■ **TASK TO CARRY OUT**: Count up the lines of the data below that contain the string "renewcommand", then give only the total.
--*--
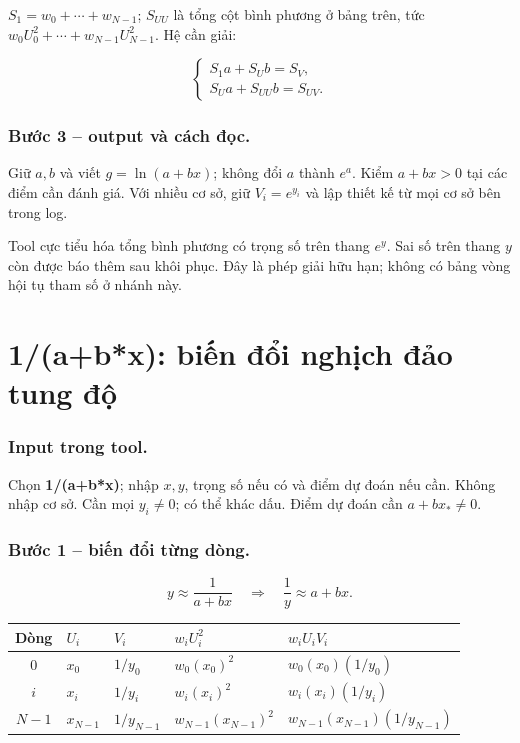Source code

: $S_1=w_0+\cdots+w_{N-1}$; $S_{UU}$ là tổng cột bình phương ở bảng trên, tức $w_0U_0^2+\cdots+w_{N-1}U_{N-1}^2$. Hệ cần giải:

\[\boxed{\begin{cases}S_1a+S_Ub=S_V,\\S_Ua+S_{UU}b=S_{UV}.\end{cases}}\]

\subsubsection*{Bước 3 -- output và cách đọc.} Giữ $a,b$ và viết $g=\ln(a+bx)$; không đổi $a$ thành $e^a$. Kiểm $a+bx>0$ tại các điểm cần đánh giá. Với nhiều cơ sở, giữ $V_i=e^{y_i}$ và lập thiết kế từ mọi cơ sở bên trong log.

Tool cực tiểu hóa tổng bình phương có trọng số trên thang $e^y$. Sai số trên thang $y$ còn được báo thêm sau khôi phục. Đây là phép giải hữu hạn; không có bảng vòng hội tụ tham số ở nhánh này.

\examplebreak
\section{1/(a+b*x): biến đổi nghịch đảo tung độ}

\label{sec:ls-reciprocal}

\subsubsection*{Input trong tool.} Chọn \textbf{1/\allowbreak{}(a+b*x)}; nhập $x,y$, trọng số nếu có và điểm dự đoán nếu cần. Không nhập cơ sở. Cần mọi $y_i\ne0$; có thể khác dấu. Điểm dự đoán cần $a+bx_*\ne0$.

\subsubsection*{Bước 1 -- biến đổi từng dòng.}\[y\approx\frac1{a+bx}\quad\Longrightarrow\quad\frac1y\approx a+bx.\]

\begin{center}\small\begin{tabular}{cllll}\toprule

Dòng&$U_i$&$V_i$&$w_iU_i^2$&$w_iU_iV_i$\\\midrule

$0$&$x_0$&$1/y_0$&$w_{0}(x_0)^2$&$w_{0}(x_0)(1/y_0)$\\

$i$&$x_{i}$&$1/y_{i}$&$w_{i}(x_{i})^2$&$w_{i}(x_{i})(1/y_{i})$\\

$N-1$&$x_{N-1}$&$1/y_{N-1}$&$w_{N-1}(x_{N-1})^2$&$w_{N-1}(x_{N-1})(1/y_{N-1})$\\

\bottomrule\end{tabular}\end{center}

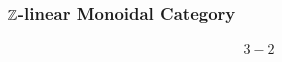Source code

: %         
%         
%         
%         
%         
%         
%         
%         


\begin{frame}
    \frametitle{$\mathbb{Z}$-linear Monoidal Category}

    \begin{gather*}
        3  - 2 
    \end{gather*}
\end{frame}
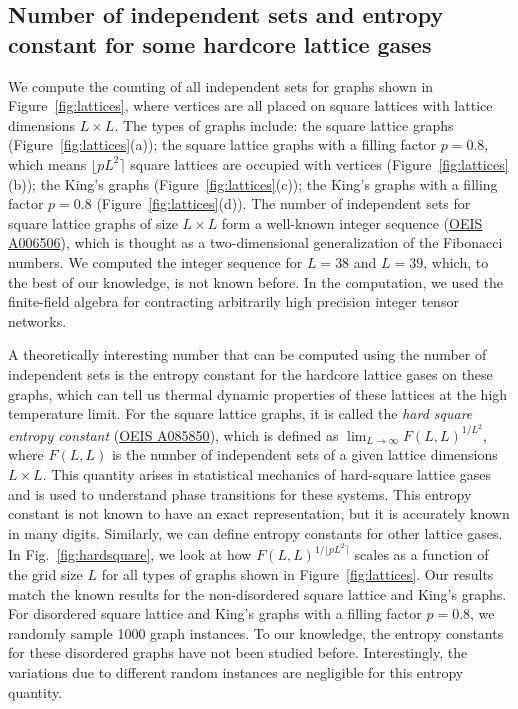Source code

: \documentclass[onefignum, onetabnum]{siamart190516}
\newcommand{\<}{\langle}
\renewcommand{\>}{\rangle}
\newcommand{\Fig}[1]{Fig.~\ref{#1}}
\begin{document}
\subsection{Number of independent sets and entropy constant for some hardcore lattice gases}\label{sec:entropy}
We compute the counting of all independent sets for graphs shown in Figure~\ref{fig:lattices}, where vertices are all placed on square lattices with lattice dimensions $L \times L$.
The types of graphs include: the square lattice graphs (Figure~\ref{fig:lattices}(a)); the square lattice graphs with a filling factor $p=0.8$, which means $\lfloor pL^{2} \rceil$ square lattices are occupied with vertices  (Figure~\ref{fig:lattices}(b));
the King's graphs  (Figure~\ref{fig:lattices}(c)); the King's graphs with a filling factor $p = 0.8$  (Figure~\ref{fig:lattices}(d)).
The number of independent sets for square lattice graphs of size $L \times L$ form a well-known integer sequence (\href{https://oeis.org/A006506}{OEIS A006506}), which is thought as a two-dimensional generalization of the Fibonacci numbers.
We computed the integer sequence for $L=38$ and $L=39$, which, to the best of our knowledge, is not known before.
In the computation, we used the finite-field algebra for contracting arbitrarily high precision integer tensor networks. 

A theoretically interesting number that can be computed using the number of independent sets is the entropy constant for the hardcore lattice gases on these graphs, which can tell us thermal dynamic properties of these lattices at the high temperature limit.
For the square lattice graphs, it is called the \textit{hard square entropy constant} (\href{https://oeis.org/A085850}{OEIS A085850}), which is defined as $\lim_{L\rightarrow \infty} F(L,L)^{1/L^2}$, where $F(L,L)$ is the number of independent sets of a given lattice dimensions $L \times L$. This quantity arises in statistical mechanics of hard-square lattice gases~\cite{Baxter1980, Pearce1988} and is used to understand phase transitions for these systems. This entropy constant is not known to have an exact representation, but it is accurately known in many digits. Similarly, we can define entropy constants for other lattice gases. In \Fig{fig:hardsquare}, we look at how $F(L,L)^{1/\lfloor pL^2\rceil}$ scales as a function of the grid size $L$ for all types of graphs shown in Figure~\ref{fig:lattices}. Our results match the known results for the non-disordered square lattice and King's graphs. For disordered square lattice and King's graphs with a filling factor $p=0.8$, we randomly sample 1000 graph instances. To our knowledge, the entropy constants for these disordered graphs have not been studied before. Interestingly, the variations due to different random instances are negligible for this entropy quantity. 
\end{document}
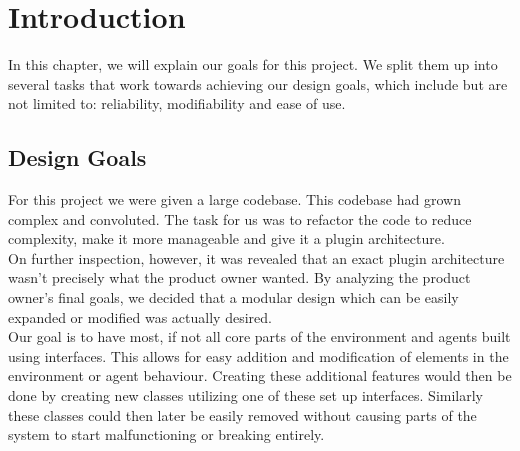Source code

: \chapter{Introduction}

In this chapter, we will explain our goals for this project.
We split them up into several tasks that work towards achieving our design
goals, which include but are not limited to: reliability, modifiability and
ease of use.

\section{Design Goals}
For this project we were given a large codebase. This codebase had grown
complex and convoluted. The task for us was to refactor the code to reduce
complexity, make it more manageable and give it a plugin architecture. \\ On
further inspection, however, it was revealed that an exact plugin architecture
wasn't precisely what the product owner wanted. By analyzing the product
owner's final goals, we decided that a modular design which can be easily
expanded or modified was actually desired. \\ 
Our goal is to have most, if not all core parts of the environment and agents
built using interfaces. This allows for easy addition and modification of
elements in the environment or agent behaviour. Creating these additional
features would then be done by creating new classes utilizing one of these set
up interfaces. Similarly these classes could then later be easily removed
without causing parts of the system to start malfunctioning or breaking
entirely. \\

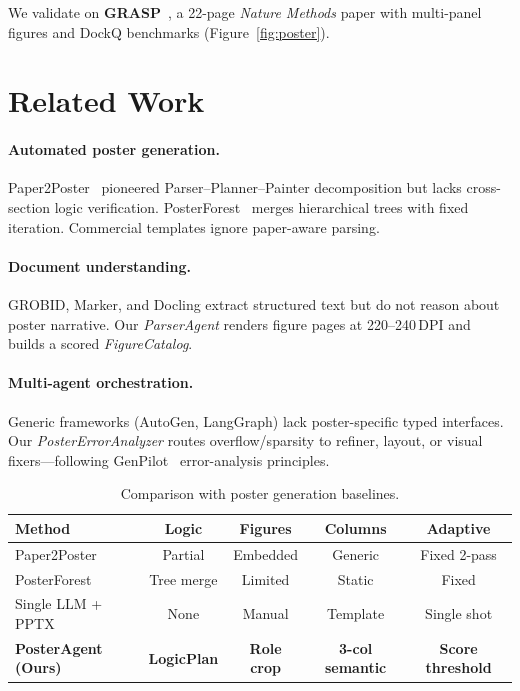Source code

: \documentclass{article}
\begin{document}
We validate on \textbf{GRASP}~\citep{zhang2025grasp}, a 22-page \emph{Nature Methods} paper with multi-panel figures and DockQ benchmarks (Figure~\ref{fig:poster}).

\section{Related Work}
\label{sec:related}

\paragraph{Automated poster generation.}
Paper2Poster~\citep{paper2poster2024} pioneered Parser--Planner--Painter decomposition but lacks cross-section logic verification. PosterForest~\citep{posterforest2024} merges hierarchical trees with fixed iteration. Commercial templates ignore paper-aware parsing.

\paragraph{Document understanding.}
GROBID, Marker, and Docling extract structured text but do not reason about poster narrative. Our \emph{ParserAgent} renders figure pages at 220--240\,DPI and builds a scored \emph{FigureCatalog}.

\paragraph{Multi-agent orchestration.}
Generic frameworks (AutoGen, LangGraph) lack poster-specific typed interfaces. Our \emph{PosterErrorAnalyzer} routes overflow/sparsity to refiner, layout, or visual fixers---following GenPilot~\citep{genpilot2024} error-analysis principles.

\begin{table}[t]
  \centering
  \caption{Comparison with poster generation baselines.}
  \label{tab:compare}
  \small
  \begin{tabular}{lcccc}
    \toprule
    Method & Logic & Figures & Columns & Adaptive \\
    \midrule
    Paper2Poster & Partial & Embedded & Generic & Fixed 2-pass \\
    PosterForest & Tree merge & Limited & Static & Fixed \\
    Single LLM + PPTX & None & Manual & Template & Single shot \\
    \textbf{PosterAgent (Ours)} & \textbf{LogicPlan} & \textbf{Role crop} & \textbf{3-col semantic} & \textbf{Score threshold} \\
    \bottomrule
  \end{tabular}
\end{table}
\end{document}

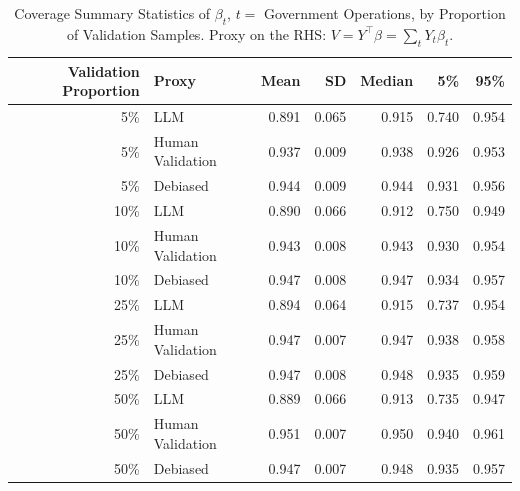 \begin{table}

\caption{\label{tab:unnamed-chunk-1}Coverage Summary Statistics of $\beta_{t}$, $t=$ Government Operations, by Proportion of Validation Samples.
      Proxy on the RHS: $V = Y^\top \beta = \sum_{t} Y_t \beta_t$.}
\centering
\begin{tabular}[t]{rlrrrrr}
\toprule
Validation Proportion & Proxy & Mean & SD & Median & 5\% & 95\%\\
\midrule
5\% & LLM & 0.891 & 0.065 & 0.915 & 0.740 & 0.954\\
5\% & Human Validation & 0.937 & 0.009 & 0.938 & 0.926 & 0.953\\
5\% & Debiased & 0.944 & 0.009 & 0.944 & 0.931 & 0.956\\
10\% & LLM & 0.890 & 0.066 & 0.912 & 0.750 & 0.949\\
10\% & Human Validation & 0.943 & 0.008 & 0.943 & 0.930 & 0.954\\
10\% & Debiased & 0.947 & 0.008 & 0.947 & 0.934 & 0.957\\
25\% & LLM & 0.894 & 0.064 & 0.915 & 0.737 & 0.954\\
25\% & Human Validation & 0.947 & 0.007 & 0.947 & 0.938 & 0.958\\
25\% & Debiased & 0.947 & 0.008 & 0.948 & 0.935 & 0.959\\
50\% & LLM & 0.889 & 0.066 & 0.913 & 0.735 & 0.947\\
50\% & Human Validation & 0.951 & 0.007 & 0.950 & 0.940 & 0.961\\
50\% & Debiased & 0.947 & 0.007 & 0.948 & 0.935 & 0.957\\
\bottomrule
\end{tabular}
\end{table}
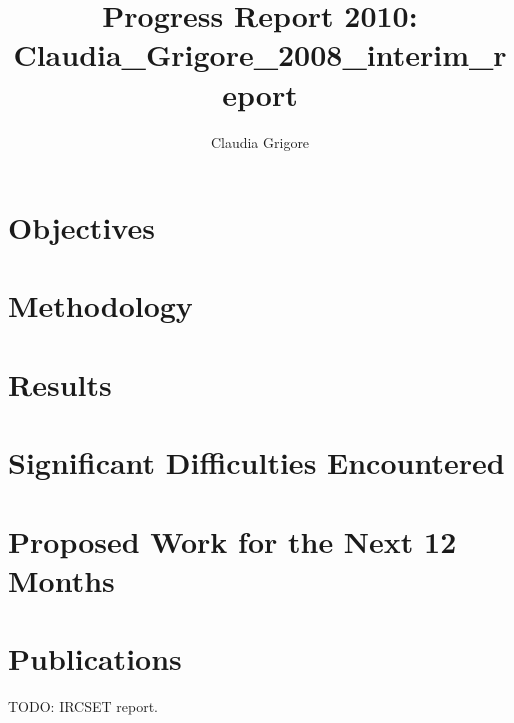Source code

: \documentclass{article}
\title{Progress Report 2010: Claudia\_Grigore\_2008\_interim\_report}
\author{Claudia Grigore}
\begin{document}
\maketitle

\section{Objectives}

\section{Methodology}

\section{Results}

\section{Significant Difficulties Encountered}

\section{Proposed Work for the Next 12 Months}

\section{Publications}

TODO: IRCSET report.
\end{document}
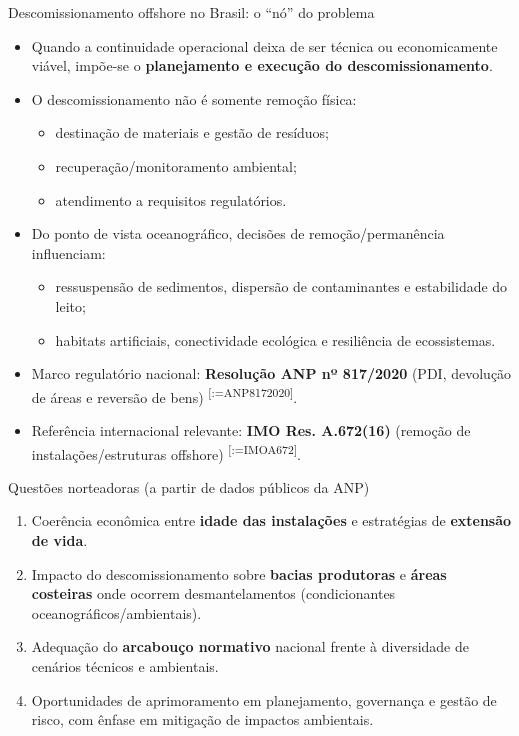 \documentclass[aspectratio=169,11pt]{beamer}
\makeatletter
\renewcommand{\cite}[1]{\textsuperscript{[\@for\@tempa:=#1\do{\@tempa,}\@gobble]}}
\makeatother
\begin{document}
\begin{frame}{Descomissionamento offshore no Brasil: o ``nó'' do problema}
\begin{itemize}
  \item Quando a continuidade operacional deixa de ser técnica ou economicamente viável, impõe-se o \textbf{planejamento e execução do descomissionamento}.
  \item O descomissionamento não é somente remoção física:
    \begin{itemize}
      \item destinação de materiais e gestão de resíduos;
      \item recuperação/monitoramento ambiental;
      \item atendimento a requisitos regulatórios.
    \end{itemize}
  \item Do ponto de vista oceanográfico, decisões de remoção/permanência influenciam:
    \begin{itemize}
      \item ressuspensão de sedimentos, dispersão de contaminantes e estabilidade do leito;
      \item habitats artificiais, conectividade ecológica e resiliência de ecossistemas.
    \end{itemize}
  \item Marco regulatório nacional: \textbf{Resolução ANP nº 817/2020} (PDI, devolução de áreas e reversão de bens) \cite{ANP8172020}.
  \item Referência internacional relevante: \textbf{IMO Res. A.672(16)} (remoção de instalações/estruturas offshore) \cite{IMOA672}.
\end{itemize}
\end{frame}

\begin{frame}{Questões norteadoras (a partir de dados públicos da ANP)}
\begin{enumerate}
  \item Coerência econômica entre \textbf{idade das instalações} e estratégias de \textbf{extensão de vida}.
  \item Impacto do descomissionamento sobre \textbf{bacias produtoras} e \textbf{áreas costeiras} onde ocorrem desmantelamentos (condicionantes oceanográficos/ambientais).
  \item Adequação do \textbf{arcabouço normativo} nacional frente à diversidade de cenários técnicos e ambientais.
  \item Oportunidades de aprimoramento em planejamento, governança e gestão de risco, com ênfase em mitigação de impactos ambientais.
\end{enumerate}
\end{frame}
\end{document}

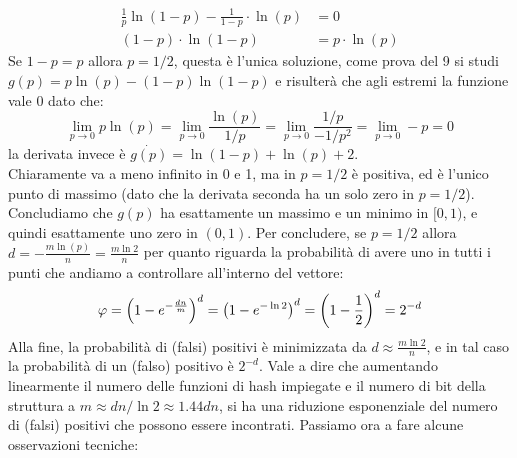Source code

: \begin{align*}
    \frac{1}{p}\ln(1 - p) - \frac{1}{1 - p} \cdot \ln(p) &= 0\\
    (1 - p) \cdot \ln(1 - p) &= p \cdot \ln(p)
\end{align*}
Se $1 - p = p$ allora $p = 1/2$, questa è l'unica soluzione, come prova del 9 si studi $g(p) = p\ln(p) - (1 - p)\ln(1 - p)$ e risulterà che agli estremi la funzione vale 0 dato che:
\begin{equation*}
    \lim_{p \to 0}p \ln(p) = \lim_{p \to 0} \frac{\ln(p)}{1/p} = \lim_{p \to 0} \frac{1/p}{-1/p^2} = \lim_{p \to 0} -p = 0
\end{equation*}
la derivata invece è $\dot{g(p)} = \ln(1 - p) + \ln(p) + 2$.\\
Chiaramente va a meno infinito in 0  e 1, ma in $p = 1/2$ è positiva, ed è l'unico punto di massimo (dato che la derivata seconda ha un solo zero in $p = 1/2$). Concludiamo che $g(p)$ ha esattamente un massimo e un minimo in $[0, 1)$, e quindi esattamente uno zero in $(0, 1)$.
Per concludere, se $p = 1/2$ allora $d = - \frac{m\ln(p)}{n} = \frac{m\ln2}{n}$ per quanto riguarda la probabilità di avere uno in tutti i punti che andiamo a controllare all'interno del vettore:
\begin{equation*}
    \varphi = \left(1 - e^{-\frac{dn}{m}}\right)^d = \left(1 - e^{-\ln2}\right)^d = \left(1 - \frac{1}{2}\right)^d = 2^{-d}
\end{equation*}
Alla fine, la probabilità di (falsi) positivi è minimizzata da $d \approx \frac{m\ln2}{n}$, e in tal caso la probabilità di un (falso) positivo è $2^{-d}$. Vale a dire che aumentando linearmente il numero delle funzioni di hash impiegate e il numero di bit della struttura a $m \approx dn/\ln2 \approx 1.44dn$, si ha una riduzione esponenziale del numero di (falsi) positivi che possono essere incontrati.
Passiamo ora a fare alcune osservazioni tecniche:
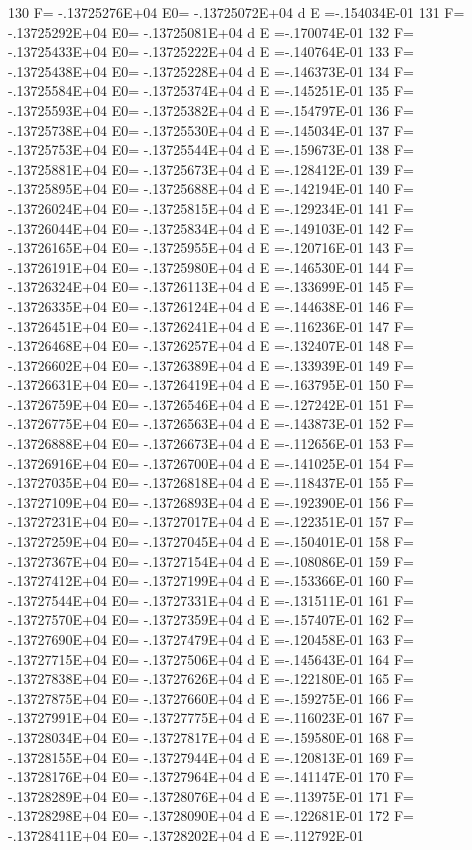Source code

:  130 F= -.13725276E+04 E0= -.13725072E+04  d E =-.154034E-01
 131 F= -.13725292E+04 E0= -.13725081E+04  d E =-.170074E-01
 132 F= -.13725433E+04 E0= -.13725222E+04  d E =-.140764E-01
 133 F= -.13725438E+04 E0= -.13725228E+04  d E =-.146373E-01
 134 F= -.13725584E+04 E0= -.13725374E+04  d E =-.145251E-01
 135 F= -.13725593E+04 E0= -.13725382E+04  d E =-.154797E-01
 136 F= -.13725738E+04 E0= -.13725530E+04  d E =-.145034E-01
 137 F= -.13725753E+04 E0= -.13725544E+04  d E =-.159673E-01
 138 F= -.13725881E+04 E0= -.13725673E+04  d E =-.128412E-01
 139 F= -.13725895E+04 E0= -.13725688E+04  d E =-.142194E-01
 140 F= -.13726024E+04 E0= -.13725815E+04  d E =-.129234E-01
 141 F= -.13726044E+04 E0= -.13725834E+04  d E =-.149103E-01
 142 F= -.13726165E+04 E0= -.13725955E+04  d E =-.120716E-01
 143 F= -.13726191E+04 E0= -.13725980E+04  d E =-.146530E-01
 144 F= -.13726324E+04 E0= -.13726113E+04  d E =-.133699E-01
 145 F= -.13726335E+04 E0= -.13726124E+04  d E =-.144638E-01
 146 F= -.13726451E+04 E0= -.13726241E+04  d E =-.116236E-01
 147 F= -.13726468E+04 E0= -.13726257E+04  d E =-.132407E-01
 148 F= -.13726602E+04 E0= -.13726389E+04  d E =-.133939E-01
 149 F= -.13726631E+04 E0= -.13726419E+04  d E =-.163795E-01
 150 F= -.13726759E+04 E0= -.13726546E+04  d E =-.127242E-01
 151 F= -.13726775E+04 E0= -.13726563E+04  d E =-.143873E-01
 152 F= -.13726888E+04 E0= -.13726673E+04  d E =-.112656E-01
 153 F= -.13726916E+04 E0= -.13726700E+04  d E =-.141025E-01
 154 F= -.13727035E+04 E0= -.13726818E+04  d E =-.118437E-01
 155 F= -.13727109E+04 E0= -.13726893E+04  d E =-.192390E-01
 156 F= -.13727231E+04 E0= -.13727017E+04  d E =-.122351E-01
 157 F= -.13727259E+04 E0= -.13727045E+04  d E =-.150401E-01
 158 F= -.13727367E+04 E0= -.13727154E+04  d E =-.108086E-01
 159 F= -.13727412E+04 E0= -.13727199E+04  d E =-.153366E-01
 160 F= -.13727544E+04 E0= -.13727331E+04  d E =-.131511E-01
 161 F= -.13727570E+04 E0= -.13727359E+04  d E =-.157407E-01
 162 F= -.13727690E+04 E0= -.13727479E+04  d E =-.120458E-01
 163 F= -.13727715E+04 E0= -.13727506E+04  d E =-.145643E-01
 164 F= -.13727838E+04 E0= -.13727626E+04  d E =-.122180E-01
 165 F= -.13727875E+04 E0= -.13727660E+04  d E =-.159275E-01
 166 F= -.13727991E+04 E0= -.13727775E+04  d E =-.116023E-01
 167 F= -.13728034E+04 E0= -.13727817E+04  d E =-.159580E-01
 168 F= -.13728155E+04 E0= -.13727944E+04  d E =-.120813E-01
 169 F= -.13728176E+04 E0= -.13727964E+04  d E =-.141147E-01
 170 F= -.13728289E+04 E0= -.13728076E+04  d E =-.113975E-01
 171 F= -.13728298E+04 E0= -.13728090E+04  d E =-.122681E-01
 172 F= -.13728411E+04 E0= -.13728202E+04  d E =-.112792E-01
--*--
■ **WRITTEN RESPONSE**: 2